Хижняк недоумевающе и обиженно пожал необъятными плечами, сел на лавку,
отвернулся, а Бойко, трясясь, как студень, от сдерживаемого смеха,
наконец-то прокричал высоким тенорком:
- Вот это - бдительность! Вот это я люблю! Попался, товарищ Хижняк?
Попался, как кур во щи!
Он хлопал себя ладонями по жирным коленям, гнулся пополам и смеялся с
такой непосредственной искренностью, что Разметнов посмотрел на него, не
скрывая удивления.
- А ты, толстый, чему смеешься? Глядите, как бы вам обоим плакать в
станице не пришлось! Как хотите, хотите обижайтесь, хотите - нет, а в
район я вас отправлю для выяснения ваших личностей. Что-то вы мне
подозрительные показываетесь, товарищи заготовители.
Вытирая проступившие на глазах слезы и все еще кривя от смеха полные
губы. Бойко спросил:
- А документы? Ты же проверил их и признал подлинными?

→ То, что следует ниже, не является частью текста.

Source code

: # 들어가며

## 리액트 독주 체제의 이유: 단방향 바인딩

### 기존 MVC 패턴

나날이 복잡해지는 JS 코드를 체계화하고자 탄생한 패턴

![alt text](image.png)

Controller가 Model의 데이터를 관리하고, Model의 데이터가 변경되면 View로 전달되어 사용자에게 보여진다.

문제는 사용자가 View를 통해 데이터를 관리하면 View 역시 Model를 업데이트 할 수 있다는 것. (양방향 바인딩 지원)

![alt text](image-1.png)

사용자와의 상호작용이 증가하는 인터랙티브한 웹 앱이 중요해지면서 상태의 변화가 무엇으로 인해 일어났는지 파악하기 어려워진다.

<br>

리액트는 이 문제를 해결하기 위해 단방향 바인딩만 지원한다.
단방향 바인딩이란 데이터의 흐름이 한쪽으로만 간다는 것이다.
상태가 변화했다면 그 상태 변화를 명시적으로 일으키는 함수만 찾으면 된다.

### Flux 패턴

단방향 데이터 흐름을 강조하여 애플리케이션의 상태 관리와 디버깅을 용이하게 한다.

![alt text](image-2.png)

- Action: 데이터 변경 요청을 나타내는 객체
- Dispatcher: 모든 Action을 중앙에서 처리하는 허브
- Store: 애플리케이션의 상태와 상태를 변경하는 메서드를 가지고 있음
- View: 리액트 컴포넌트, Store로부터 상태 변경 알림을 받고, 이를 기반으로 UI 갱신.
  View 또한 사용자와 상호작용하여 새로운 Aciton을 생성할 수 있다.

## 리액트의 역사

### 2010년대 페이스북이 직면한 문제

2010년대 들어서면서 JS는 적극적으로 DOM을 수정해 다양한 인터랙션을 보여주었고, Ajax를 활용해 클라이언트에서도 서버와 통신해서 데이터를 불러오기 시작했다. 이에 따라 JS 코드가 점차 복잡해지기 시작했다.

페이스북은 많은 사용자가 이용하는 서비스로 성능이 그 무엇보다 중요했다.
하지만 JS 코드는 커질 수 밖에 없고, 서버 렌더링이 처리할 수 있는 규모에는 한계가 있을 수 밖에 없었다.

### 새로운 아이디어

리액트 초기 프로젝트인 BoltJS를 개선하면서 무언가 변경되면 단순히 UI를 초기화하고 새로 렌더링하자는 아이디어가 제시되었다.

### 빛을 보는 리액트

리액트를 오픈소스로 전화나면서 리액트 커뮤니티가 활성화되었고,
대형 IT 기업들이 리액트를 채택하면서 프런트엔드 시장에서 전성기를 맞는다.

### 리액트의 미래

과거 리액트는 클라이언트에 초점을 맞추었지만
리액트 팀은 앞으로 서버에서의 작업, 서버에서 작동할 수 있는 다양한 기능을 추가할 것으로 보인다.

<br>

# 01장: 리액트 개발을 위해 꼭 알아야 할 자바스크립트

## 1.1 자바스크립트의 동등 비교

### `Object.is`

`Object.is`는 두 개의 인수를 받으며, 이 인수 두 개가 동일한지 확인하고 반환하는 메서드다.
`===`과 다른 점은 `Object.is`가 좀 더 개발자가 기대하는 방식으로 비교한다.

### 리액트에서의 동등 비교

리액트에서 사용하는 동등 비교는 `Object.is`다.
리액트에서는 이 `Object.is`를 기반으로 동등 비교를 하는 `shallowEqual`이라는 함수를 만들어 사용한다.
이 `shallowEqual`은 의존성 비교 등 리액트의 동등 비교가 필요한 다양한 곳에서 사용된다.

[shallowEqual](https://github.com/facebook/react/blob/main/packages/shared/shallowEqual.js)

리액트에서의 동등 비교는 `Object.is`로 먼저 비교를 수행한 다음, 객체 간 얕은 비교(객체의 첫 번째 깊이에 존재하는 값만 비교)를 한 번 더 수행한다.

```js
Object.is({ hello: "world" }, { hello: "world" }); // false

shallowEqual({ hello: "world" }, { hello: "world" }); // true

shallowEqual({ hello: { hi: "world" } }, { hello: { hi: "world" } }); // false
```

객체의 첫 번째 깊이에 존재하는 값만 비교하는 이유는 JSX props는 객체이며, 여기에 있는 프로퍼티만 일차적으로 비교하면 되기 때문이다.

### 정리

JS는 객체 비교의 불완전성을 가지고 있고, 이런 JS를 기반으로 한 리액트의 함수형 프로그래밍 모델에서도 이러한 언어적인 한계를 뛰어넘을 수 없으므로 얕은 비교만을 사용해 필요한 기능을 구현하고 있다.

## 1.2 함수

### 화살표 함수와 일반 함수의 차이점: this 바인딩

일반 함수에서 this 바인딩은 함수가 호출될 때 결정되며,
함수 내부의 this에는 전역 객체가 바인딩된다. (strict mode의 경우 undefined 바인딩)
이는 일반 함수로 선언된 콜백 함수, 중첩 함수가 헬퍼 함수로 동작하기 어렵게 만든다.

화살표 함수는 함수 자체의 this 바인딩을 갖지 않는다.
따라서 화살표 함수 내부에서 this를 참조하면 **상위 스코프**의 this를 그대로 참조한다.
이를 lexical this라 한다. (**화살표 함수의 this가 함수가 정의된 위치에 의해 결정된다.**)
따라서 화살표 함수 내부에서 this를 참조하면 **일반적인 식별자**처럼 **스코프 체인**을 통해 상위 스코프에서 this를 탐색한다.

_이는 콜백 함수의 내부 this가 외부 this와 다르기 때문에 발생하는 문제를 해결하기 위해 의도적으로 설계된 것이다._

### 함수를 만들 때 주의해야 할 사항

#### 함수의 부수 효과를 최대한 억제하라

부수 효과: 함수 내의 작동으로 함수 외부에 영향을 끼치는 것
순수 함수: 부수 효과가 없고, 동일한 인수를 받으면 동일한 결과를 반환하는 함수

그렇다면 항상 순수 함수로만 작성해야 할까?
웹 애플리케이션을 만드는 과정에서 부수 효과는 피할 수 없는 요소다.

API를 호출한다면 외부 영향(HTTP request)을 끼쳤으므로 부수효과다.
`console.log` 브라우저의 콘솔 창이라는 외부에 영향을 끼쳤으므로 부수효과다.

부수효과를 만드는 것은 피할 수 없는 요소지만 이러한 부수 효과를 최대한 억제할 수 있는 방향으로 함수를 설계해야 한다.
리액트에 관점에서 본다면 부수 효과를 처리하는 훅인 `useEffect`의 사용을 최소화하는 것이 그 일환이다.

- Документы документами, а вывеска вывеской, - угрюмо ответил Разметнов
и стал не спеша свертывать папироску.
Вскоре подошел Макар Нагульнов. Не здороваясь, он кивком головы указал
на заготовителей, спросил у Разметнова:
- Что за люди?
- А ты сам у них спроси.
Нагульнов поговорил с заготовителями, посмотрел их удостоверения,
спросил, обращаясь к Разметнову:
- Ну так в чем дело? Чего ты меня звал? Приехали люди заготовлять скот
и пущай себе заготовляют.
Разметнов вскипел, но сказал достаточно сдержанно:
- Нет, заготовлять они не будут, пока я не проверю их личности. Мне эти
субчики не нравятся, вот в чем дело! Зараз же отправлю их в станицу,
проверят их, а потом пущай заготовляют:
Тогда Бойко тихо сказал:
- Товарищ Разметнов, скажи своей рассыльной, чтобы она вышла из дома.
Есть разговор.
- А какие у нас с тобой могут быть секреты?
- Делай, что тебе сказано, - все так же тихо, но уже в тоне приказа
сказал Бойко.
И Разметнов подчинился. Когда они остались одни во всем доме, Бойко
достал из внутреннего кармана пиджака маленькую красненькую книжечку,
подавая ее Разметнову, улыбнулся:
- Читай, глазастый черт! Раз уже маскарад наш не удался - карты на
стол. Дело вот в чем, товарищи: оба мы сотрудники краевого управления ОГПУ
и приехали к вам для того, чтобы разыскать одного человека - опасного
политического врага, заговорщика и ярого контрреволюционера. Чтобы не
привлекать к себе внимания, мы и превратились в заготовителей. Так нам
проще работать: мы ходим по дворам, разговариваем с народом и надеемся,
что рано или поздно, но на след этого контрика мы нападем.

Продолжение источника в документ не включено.